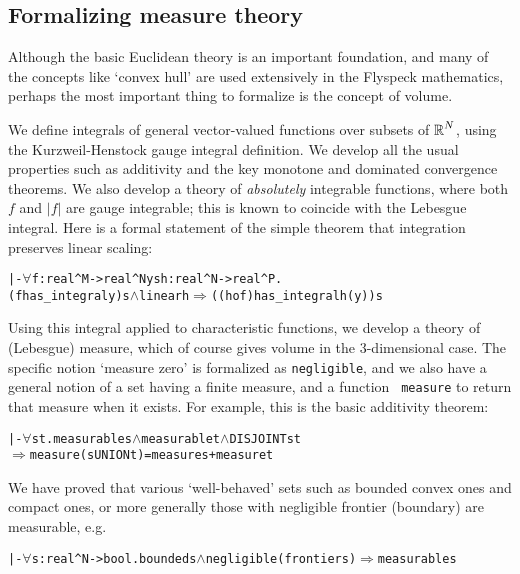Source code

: \documentclass[11pt]{amsart}
\def\sz{small} %
\newcommand{\real}{\mbox{$\protect\mathbb R$}}
\let\And=\wedge                    %
\newcommand{\Imp}{\Rightarrow}
\begin{document}
\subsection*{Formalizing measure theory}

Although the basic Euclidean theory is an important foundation, and many of the
concepts like `convex hull' are used extensively in the Flyspeck mathematics,
perhaps the most important thing to formalize is the concept of volume.

We define integrals of general vector-valued functions over subsets of
$\real^N$, using the Kurzweil-Henstock gauge integral definition. We develop
all the usual properties such as additivity and the key monotone and dominated
convergence theorems. We also develop a theory of {\em absolutely} integrable
functions, where both $f$ and $|f|$ are gauge integrable; this is known to
coincide with the Lebesgue integral. Here is a formal statement of the simple
theorem that integration preserves linear scaling:

\begin{\sz}
\begin{alltt}
|- \(\forall\)f:real^M->real^N y s h:real^N->real^P.
        (f has_integral y) s \(\And\) linear h \(\Imp\) ((h o f) has_integral h(y)) s
\end{alltt}
\end{\sz}

Using this integral applied to characteristic functions, we develop a theory of
(Lebesgue) measure, which of course gives volume in the 3-dimensional case. The
specific notion `measure zero' is formalized as {\tt negligible}, and we also
have a general notion of a set having a finite measure, and a function {\tt
measure} to return that measure when it exists. For example, this is the basic
additivity theorem:

\begin{\sz}
\begin{alltt}
|- \(\forall\)s t. measurable s \(\And\) measurable t \(\And\) DISJOINT s t
         \(\Imp\) measure(s UNION t) = measure s + measure t
\end{alltt}
\end{\sz}

We have proved that various `well-behaved' sets such as bounded convex ones and
compact ones, or more generally those with negligible frontier (boundary) are
measurable, e.g.

\begin{\sz}
\begin{alltt}
|- \(\forall\)s:real^N->bool. bounded s \(\And\) negligible(frontier s) \(\Imp\) measurable s
\end{alltt}
\end{\sz}
\end{document}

*What you are asked to do*: Exactly the lines from the top of the entries through the line with "functions, where both", inclusive, must be given again, with every picture omitted.

*Written response*:
Source code

: \documentclass[11pt]{amsart}
\def\sz{small} %
\newcommand{\real}{\mbox{$\protect\mathbb R$}}
\let\And=\wedge                    %
\newcommand{\Imp}{\Rightarrow}
\begin{document}
\subsection*{Formalizing measure theory}

Although the basic Euclidean theory is an important foundation, and many of the
concepts like `convex hull' are used extensively in the Flyspeck mathematics,
perhaps the most important thing to formalize is the concept of volume.

We define integrals of general vector-valued functions over subsets of
$\real^N$, using the Kurzweil-Henstock gauge integral definition. We develop
all the usual properties such as additivity and the key monotone and dominated
convergence theorems. We also develop a theory of {\em absolutely} integrable
functions, where both $f$ and $|f|$ are gauge integrable; this is known to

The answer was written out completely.